(Data excerpts)
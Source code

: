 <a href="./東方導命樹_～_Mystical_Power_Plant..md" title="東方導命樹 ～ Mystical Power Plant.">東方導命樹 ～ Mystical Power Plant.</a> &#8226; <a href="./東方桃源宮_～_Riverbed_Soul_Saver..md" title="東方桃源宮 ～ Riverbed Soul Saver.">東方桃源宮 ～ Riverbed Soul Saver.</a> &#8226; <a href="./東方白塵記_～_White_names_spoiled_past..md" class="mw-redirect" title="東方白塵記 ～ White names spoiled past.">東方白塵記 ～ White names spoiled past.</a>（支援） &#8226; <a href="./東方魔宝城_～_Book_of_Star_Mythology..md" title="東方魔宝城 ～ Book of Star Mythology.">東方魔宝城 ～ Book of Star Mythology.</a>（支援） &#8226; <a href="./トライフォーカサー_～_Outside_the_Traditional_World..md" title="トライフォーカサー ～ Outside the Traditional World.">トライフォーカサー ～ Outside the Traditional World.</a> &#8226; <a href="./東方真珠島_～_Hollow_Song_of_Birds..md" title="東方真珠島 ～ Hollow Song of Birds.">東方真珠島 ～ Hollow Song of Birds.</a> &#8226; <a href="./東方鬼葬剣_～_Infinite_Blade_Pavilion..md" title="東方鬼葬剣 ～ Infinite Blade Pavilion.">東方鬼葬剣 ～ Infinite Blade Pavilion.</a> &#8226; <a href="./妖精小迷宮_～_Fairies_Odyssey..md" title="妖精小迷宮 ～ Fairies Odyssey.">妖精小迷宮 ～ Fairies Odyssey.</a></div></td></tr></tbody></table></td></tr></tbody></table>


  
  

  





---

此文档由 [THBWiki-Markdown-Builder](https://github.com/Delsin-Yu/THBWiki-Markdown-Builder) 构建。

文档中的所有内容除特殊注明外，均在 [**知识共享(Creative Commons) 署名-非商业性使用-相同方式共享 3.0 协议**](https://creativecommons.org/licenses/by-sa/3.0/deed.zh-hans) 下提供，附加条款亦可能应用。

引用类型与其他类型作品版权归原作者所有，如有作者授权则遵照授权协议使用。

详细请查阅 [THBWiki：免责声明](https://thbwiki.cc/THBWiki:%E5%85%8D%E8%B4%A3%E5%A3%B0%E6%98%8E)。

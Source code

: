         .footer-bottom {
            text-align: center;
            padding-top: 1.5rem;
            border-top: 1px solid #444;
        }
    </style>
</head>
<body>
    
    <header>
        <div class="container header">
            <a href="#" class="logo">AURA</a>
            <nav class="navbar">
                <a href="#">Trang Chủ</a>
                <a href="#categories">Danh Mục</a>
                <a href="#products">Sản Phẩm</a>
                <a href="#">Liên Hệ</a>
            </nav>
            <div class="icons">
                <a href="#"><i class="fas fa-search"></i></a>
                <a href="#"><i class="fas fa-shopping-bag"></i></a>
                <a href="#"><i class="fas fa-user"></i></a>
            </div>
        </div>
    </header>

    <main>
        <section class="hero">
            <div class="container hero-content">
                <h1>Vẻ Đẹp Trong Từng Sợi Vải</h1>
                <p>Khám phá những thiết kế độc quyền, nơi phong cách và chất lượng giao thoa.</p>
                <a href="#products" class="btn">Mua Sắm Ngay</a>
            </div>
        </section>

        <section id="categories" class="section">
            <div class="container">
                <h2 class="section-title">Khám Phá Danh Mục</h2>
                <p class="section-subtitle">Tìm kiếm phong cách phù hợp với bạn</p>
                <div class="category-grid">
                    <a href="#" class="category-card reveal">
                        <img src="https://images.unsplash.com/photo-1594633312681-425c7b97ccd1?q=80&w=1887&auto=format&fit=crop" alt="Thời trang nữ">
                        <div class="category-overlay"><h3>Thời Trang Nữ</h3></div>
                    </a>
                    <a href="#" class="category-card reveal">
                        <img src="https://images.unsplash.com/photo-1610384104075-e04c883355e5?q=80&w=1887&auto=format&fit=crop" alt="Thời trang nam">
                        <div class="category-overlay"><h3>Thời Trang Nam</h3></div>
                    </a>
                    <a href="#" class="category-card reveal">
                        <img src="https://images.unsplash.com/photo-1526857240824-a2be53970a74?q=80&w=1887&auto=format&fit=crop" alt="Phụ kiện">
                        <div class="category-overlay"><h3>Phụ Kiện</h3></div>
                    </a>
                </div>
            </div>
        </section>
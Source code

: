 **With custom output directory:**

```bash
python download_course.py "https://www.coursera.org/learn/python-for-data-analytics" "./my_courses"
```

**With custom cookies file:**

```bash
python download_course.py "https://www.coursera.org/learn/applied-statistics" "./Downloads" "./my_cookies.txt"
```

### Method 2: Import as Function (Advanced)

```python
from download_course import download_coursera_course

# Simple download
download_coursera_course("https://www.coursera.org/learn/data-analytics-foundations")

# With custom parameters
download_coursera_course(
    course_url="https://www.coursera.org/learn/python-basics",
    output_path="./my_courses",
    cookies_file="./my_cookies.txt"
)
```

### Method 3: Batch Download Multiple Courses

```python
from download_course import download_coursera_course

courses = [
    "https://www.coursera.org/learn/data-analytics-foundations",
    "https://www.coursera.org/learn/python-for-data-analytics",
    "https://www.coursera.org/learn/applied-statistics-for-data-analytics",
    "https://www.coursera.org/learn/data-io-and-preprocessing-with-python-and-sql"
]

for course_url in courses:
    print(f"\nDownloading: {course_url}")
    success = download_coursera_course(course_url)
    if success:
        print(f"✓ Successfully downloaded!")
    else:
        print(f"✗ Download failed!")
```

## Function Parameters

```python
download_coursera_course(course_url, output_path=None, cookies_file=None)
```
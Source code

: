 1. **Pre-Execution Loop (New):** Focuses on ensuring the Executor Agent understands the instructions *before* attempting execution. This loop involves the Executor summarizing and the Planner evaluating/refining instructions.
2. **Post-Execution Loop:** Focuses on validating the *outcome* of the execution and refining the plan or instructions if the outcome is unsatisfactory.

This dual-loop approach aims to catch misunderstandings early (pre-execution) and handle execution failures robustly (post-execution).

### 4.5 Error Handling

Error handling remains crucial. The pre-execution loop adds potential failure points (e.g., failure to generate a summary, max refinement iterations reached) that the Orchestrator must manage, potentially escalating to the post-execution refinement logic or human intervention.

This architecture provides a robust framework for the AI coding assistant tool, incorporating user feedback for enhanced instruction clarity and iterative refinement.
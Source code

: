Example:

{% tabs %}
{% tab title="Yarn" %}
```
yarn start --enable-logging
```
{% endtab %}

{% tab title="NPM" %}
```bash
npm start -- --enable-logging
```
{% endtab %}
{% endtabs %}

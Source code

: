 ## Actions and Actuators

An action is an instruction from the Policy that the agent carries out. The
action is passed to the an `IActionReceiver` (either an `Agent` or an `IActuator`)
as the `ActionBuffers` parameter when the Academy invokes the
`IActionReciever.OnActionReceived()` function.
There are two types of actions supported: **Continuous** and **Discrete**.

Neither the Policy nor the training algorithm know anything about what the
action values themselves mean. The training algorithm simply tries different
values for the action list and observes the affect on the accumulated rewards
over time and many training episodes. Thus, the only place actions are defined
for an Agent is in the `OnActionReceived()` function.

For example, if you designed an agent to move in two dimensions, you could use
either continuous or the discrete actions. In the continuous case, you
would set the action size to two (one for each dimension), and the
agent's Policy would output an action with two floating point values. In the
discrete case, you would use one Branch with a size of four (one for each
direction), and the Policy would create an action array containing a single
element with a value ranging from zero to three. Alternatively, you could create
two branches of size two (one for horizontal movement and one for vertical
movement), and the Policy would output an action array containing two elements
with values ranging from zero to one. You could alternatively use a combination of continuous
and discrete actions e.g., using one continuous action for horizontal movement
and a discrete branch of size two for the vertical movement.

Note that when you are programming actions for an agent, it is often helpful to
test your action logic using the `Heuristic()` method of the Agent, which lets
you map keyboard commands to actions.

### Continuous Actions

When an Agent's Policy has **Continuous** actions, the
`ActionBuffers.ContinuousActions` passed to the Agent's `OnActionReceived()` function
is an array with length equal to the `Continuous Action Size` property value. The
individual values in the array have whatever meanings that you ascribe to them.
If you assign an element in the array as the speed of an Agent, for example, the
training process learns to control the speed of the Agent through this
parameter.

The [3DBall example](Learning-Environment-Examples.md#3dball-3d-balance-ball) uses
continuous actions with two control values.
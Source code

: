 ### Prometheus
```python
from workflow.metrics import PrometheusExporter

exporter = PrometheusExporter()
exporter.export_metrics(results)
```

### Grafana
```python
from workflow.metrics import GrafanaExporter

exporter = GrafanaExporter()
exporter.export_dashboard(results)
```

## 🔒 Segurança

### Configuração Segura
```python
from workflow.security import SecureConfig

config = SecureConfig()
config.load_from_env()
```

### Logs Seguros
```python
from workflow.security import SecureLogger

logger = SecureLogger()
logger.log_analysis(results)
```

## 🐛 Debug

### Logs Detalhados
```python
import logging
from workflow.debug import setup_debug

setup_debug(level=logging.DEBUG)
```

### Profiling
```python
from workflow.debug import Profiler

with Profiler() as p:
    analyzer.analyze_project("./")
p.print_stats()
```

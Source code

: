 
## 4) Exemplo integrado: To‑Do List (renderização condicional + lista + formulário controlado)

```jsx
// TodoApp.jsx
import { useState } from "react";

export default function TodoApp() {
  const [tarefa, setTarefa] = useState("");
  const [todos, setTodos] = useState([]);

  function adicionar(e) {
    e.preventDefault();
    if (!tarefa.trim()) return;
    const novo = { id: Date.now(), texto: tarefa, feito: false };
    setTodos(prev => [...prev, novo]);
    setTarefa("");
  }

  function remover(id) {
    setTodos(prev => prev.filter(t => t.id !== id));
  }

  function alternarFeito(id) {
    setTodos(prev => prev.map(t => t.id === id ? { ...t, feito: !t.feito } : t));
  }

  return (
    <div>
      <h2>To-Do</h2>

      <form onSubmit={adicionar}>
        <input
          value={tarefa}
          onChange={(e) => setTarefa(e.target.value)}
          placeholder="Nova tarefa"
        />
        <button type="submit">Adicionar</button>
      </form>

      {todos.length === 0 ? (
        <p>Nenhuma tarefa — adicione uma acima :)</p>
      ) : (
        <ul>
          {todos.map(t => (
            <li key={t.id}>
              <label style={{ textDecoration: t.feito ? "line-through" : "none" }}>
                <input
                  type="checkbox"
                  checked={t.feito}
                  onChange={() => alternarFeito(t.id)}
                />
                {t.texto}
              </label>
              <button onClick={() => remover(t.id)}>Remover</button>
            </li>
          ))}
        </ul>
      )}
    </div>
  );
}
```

**Action item**:
In the entries above, find every line with the word "phong" and list it.

**Solution**:
                <p>Khám phá những thiết kế độc quyền, nơi phong cách và chất lượng giao thoa.</p>
                <p class="section-subtitle">Tìm kiếm phong cách phù hợp với bạn</p>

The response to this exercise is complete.